The dosing of antibiotics has to be adequately adjusted in order to achieve an effective drug level above the minimum inhibition concentration but avoiding toxic side effects, above all in patients with acute kidney injury and continuous renal replacement therapy (9). In any case, a sufficiently high loading dose should be included (9). Lower than standard dosages of renally excreted drugs must be administered in the presence of impaired renal function, while higher than standard dosages of renally excreted drugs may be required for optimal exposure in patients with glomerular hyperfiltration (7).

World Society of Emergency Surgery Guidelines for the management of IAIs 

Antimicrobial therapy for community acquired extra-biliary IAIs: in stable non critical patients without ESBL associated risk factors, the first line antibiotic to be used is amoxicillin/clavulanate, or ciprofloxacin associated with metronidazole in allergic to beta lactams patients; for stable patients with risk of ESBL pathogens, ertapenem or tigecycline are indicated ; for critically ill patients with no ESBL  associated risk factors, piperacillin/tazobactam is the antimicrobial agent indicated, while in critically ill patients with risk of ESBL pathogens, meropenem or imipenem +/- fluconazole are indicated.

Treatment of biliary infections: for stable patients without ESBL associated risks factors amoxicilline/clavulanate or in presence of allergic patients ciprofloxacin+metronidazole are indicated; in patients with risk of ESBL pathogens, tigecycline is indicated; for critically ill patients with biliary infections piperacillin/tazobactam is indicated in case of no risk of ESBLs, and piperacillin+tigecycline+/-fluconazole, in case of ESBL pathogens.

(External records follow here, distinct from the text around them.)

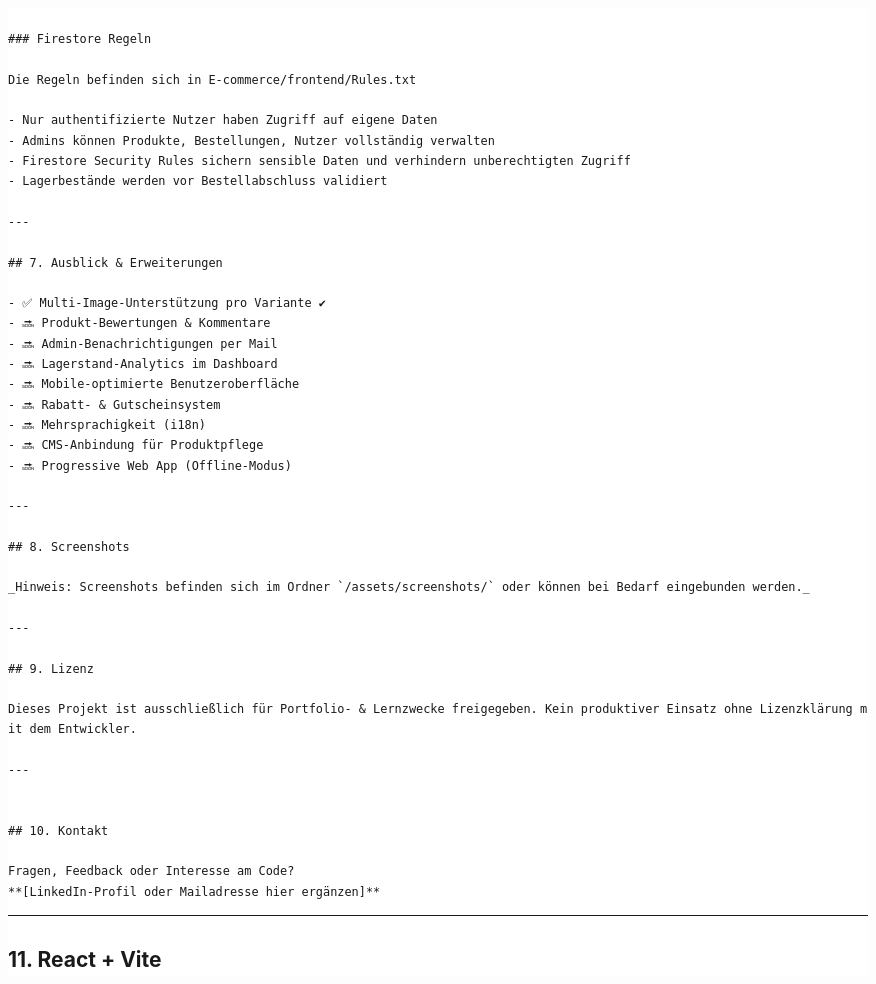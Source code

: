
 ```plaintext

### Firestore Regeln

Die Regeln befinden sich in E-commerce/frontend/Rules.txt

- Nur authentifizierte Nutzer haben Zugriff auf eigene Daten
- Admins können Produkte, Bestellungen, Nutzer vollständig verwalten
- Firestore Security Rules sichern sensible Daten und verhindern unberechtigten Zugriff
- Lagerbestände werden vor Bestellabschluss validiert

---

## 7. Ausblick & Erweiterungen

- ✅ Multi-Image-Unterstützung pro Variante ✔
- 🔜 Produkt-Bewertungen & Kommentare
- 🔜 Admin-Benachrichtigungen per Mail
- 🔜 Lagerstand-Analytics im Dashboard
- 🔜 Mobile-optimierte Benutzeroberfläche
- 🔜 Rabatt- & Gutscheinsystem
- 🔜 Mehrsprachigkeit (i18n)
- 🔜 CMS-Anbindung für Produktpflege
- 🔜 Progressive Web App (Offline-Modus)

---

## 8. Screenshots

_Hinweis: Screenshots befinden sich im Ordner `/assets/screenshots/` oder können bei Bedarf eingebunden werden._

---

## 9. Lizenz

Dieses Projekt ist ausschließlich für Portfolio- & Lernzwecke freigegeben. Kein produktiver Einsatz ohne Lizenzklärung mit dem Entwickler.

---


## 10. Kontakt

Fragen, Feedback oder Interesse am Code?
**[LinkedIn-Profil oder Mailadresse hier ergänzen]**
```

---

## 11. React + Vite
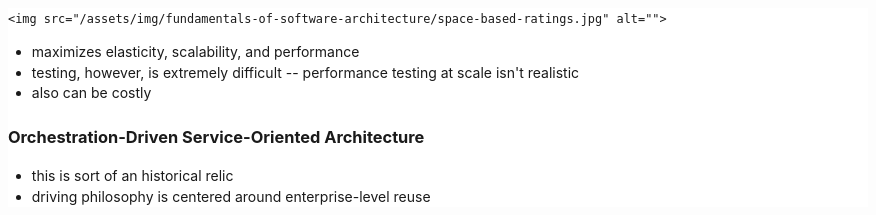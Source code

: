     <img src="/assets/img/fundamentals-of-software-architecture/space-based-ratings.jpg" alt="">
  </a>
</div>

- maximizes elasticity, scalability, and performance
- testing, however, is extremely difficult -- performance testing at scale isn't realistic
- also can be costly

### Orchestration-Driven Service-Oriented Architecture
- this is sort of an historical relic
- driving philosophy is centered around enterprise-level reuse
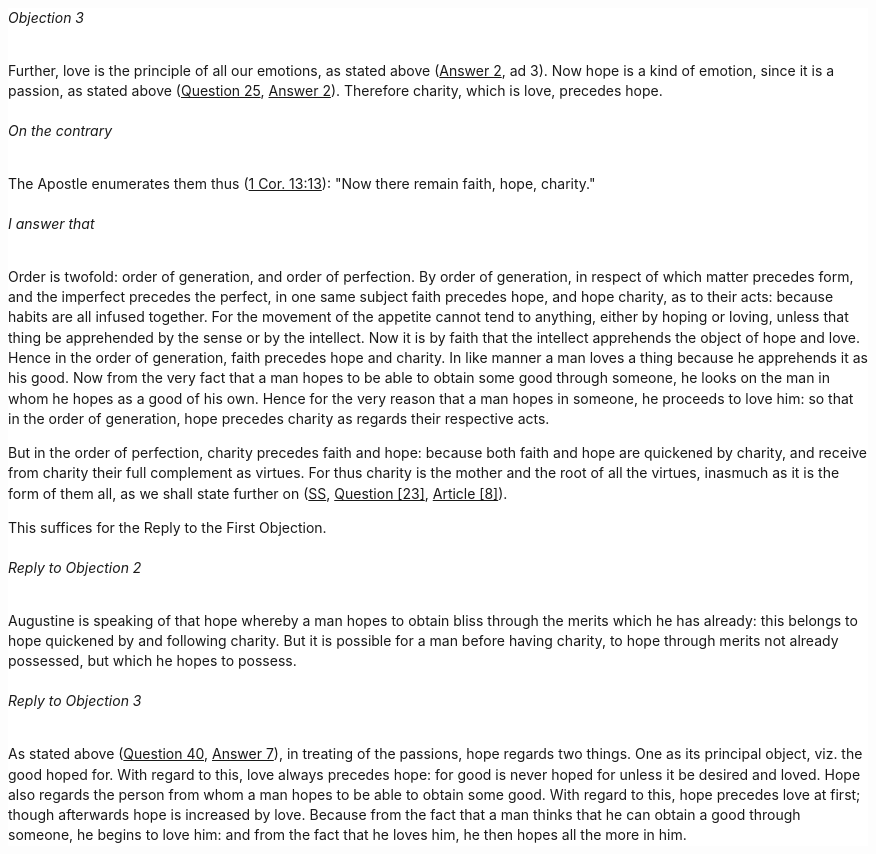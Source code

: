 ###### Objection 3
Further, love is the principle of all our emotions, as stated above ([Answer 2](#2.%20Whether%20the%20theological%20virtues%20are%20distinct%20from%20the%20intellectual%20and%20moral%20virtues?%20), ad 3). Now hope is a kind of emotion, since it is a passion, as stated above ([Question 25](../../22-48.%20Passions/25.%20Order%20of%20the%20Passions%20to%20One%20Another.md), [Answer 2](../../22-48.%20Passions/25.%20Order%20of%20the%20Passions%20to%20One%20Another.md#2.%20Whether%20love%20is%20the%20first%20of%20the%20concupiscible%20passions?%20)). Therefore charity, which is love, precedes hope.  

###### On the contrary
The Apostle enumerates them thus ([1 Cor. 13:13](http://bible.gospelcom.net/bible?1+Cor++13:13)): "Now there remain faith, hope, charity."  

###### I answer that
Order is twofold: order of generation, and order of perfection. By order of generation, in respect of which matter precedes form, and the imperfect precedes the perfect, in one same subject faith precedes hope, and hope charity, as to their acts: because habits are all infused together. For the movement of the appetite cannot tend to anything, either by hoping or loving, unless that thing be apprehended by the sense or by the intellect. Now it is by faith that the intellect apprehends the object of hope and love. Hence in the order of generation, faith precedes hope and charity. In like manner a man loves a thing because he apprehends it as his good. Now from the very fact that a man hopes to be able to obtain some good through someone, he looks on the man in whom he hopes as a good of his own. Hence for the very reason that a man hopes in someone, he proceeds to love him: so that in the order of generation, hope precedes charity as regards their respective acts.  

But in the order of perfection, charity precedes faith and hope: because both faith and hope are quickened by charity, and receive from charity their full complement as virtues. For thus charity is the mother and the root of all the virtues, inasmuch as it is the form of them all, as we shall state further on ([SS](../SS.html), [Question \[23\]](../SS/SS023.html#SSQ23OUTP1), [Article \[8\]](../SS/SS023.html#SSQ23A8THEP1)).  

This suffices for the Reply to the First Objection.

###### Reply to Objection 2
Augustine is speaking of that hope whereby a man hopes to obtain bliss through the merits which he has already: this belongs to hope quickened by and following charity. But it is possible for a man before having charity, to hope through merits not already possessed, but which he hopes to possess.  

###### Reply to Objection 3
As stated above ([Question 40](../../22-48.%20Passions/40.%20Irascible%20Passions,%20and%20First,%20of%20Hope%20and%20Despair.md), [Answer 7](../../22-48.%20Passions/40.%20Irascible%20Passions,%20and%20First,%20of%20Hope%20and%20Despair.md#7.%20Whether%20hope%20is%20a%20cause%20of%20love?%20)), in treating of the passions, hope regards two things. One as its principal object, viz. the good hoped for. With regard to this, love always precedes hope: for good is never hoped for unless it be desired and loved. Hope also regards the person from whom a man hopes to be able to obtain some good. With regard to this, hope precedes love at first; though afterwards hope is increased by love. Because from the fact that a man thinks that he can obtain a good through someone, he begins to love him: and from the fact that he loves him, he then hopes all the more in him.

Antimicrobials for nosocomial IAIs: in stable patients piperacillin+tigecycline+fluconazole are indicated; critically ill patients have to be treated with the association of piperacillin+tigecycline+echinocandin or meropenem, imipenem, doripenem+teicoplanin+echinocandin. (7).

 De-escalation strategy

 It refers to the replacement of empirical broad-spectrum antimicrobial treatment with a narrower antimicrobial therapy, by either changing the pharmacological agent or discontinuing a pharmacological combination according to the patient’s microbial culture results (10).

All antibiotic treatments start with an I.V. administration followed by oral switch when appropriate and possible (normal infection signs, normal infection laboratory parameters and resumption of oral feeding) (11).

Duration of antibiotic therapy

         In stable patients a short course of antimicrobial therapy (3-5 days) after adequate source control, depending on fever and leukocytosis, may be a reasonable option. In critically ill patients with severe sepsis and septic shock, an individualized approach is always mandatory and patient’s inflammatory response should be monitored regularly by the dosage of Procalcitonin (12).

Conclusions

Proper antimicrobial stewardship in selecting an appropriate antibiotic and optimizing its dose and duration to treat IAIs may prevent the emergence of AR and decrease costs for antibiotics.

A global cooperation to limit the spreading of AR avoiding common errors of clinical practice is necessary.